Nichtgehaltene Vorträge in geheimdienstlichen Tagungsbänden

Mündliche Anfrage der Abgeordneten Renner - Drucksache 5/2284


Nichtgehaltene Vorträge in geheimdienstlichen Tagungsbänden


Am 4. November 2010 veranstaltete das Thüringer Landesamt für Verfassungsschutz ein Symposium mit dem Titel "9. Symposium Linksextremistische Gewalt - Gefährdungen, Ursachen und Prävention" in Erfurt.
Einer der Vortragenden war Prof.
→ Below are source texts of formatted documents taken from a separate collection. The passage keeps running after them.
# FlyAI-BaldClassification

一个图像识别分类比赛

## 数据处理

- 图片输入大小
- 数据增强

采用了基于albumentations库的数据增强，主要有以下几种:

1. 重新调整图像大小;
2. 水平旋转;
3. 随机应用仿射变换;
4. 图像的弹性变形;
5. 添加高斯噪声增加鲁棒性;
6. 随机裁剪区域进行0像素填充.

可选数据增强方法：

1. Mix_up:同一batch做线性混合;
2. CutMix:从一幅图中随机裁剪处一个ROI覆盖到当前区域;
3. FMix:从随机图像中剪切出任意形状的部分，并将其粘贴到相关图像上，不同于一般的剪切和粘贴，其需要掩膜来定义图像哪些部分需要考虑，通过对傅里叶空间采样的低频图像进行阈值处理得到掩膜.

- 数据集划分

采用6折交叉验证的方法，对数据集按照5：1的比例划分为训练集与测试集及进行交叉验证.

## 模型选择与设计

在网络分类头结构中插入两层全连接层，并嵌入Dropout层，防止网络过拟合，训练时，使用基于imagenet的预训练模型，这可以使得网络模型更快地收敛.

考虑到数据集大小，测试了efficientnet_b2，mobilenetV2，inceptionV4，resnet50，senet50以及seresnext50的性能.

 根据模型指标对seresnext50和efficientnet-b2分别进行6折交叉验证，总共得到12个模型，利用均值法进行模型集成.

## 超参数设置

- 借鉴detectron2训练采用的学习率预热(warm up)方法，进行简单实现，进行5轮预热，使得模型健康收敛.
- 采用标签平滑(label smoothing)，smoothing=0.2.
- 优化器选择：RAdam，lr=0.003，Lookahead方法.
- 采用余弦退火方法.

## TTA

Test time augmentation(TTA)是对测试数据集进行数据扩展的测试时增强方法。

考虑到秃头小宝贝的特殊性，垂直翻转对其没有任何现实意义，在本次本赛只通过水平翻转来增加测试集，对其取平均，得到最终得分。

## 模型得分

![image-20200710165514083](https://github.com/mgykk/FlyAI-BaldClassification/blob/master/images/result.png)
Dr. Eckhard Jesse, Professor für Politische Systeme, Politische Institutionen an der TU Chemnitz, der sich als sogenannter "Extremismusexperte" versteht. Auf der Website des Thüringer Landesamtes für Verfassungsschutz wird nun u. a. sein Vortrag vom 4. November 2010 zum Download angeboten (www.thueringen.de/imperia/md/content/verfassungsschutz/att00528.doc). Der dort wiedergegebene Vortrag Jesses beginnt mit einer Auseinandersetzung um die Ausführungen der Vorsitzenden der Partei DIE LINKE, Gesine Lötzsch, die erst einen Monat nach der Veranstaltung, am 3. Januar 2011, in der Zeitung "Junge Welt" publiziert wurden. Zudem wurden durch den Referenten offenbar Streichungen von Passagen vorgenommen und nicht kenntlich gemacht, in denen er einen Vergleich zwischen der Gefährdung der Demokratie durch die NPD und DIE LINKE und zu möglichen Regierungskoalitionen mit der Partei DIE LINKE anstellte. Das Landesamt kündigt an, die Vorträge in einem Tagungsband zu veröffentlichen. Ich frage die Landesregierung


1. Wie rechtfertigt die Landesregierung die Tatsache, dass ein nicht gehaltener und offenbar um relevante Passagen gekürzter sowie um andere Passagen ergänzter Vortrag als angeblich auf dem Symposium gehaltener Originalvortrag im Rahmen der Öffentlichkeitsarbeit unter Verschweigen dieses Umstandes verbreitet wird und auch weiterhin verbreitet werden soll?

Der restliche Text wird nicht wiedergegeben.